■ **WHAT YOU HAVE TO DO**
Each line in these records that contains "este" counts once. Give the number only.

■ **DATA TO USE**
# # # #
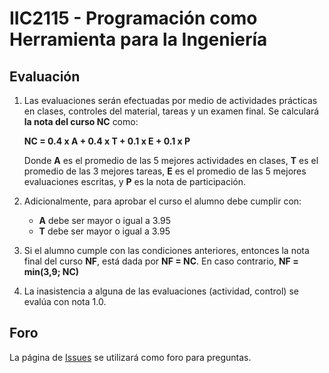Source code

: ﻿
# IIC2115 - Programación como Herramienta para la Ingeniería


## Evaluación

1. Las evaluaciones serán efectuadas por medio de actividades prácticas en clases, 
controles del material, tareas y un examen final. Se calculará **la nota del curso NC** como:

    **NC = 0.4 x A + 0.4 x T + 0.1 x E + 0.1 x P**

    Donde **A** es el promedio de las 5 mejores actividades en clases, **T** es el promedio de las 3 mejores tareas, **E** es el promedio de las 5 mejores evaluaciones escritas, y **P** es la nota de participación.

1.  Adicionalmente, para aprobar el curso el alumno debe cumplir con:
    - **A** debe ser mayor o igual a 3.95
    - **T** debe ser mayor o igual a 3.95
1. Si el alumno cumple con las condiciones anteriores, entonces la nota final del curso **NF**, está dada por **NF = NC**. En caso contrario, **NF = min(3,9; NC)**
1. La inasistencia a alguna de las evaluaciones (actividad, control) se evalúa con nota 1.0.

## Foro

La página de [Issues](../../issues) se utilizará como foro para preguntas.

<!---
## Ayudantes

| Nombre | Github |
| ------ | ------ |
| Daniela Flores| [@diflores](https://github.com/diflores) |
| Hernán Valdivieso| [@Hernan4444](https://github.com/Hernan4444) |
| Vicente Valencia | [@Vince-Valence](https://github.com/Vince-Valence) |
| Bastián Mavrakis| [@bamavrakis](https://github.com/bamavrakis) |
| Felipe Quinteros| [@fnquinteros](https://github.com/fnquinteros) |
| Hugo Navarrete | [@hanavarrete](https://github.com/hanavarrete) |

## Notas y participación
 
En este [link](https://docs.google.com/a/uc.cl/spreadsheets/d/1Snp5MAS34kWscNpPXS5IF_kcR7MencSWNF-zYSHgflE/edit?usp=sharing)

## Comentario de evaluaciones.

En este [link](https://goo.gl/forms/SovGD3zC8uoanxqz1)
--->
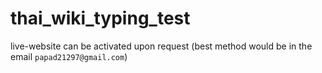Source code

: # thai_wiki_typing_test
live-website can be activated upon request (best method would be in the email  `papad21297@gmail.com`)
# # # #
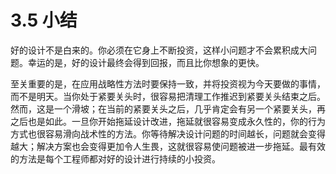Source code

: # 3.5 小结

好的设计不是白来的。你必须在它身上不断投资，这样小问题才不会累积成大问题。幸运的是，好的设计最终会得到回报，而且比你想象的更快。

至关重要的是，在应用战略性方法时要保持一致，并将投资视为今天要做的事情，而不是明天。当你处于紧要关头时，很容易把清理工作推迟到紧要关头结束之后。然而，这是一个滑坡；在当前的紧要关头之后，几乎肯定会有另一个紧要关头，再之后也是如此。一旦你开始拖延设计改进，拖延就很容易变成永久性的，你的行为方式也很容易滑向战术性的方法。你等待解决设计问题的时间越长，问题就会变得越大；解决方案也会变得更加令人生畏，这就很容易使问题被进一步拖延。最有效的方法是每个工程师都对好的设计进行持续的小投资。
# # # #
■ **ANSWER BOX**
2